## Exercise brief
Would you please return every line from the listing that contains the word "Wenn"?
= = =
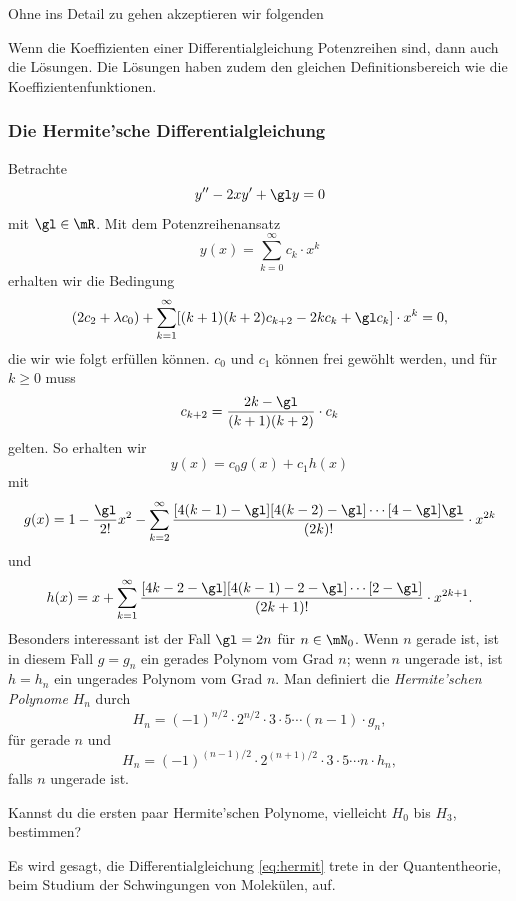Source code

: \documentclass[%
draft,
11pt,%
twoside,%
titlepage,%
german,%
headsepline%
]{scrartcl}
\begin{document}
Ohne ins Detail zu gehen akzeptieren wir folgenden
\begin{satz}
Wenn
die Koeffizienten einer Differentialgleichung Potenzreihen sind, dann auch die L\"osungen. Die L\"osungen haben zudem den gleichen Definitionsbereich wie die Koeffizientenfunktionen.
\end{satz}

\subsubsection{Die Hermite'sche Differentialgleichung}

Betrachte
\begin{equation}\label{eq:hermit}
y''-2xy'+\gl y=0
\end{equation}
mit $\gl\in\mR$. Mit dem Potenzreihenansatz
$$y(x)=\sum_{k=0}^\infty c_k\cdot x^k$$
erhalten wir die Bedingung
$$
(2c_2+\lambda c_0)
+\sum_{k=1}^\infty[(k+1)(k+2)c_{k+2}-2kc_k+\gl c_k]\cdot x^k=0,
$$
die wir wie folgt erf\"ullen k\"onnen. $c_0$ und $c_1$ k\"onnen frei gew\"ohlt werden, und f\"ur $k\geq0$ muss
$$c_{k+2}=\frac{2k-\gl}{(k+1)(k+2)}\cdot c_k$$
gelten. So erhalten wir
$$y(x)=c_0g(x)+c_1h(x)$$
mit
$$
g(x)=1-\frac{\gl}{2!}x^2
-\sum_{k=2}^\infty\frac{[4(k-1)-\gl][4(k-2)-\gl]\dotsm[4-\gl]\gl}{(2k)!}\cdot x^{2k}
$$
und
$$
h(x)=x
+\sum_{k=1}^\infty\frac{[4k-2-\gl][4(k-1)-2-\gl]\dotsm[2-\gl]}{(2k+1)!}\cdot x^{2k+1}.
$$
Besonders interessant ist der Fall $\gl=2n$ f\"ur $n\in\mN_0$. Wenn $n$ gerade ist, ist in diesem Fall $g=g_n$ ein gerades Polynom vom Grad $n$; wenn $n$ ungerade ist, ist $h=h_n$ ein ungerades Polynom vom Grad $n$. Man definiert die \emph{Hermite'schen Polynome} $H_n$ durch
$$H_n=(-1)^{n/2}\cdot2^{n/2}\cdot3\cdot5\dotsm(n-1)\cdot g_n,$$
f\"ur gerade $n$ und
$$H_n=(-1)^{(n-1)/2}\cdot2^{(n+1)/2}\cdot3\cdot5\dotsm n\cdot h_n,$$
falls $n$ ungerade ist.

\begin{ueb}
Kannst du die ersten paar Hermite'schen Polynome, vielleicht $H_0$ bis $H_3$, bestimmen?
\end{ueb}

\begin{bem}
Es wird gesagt, die Differentialgleichung \eqref{eq:hermit} trete in der Quantentheorie, beim Studium der Schwingungen von Molek\"ulen, auf.
\end{bem}
\end{document}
= = =
## Finished exercise
Wenn
Besonders interessant ist der Fall $\gl=2n$ f\"ur $n\in\mN_0$. Wenn $n$ gerade ist, ist in diesem Fall $g=g_n$ ein gerades Polynom vom Grad $n$; wenn $n$ ungerade ist, ist $h=h_n$ ein ungerades Polynom vom Grad $n$. Man definiert die \emph{Hermite'schen Polynome} $H_n$ durch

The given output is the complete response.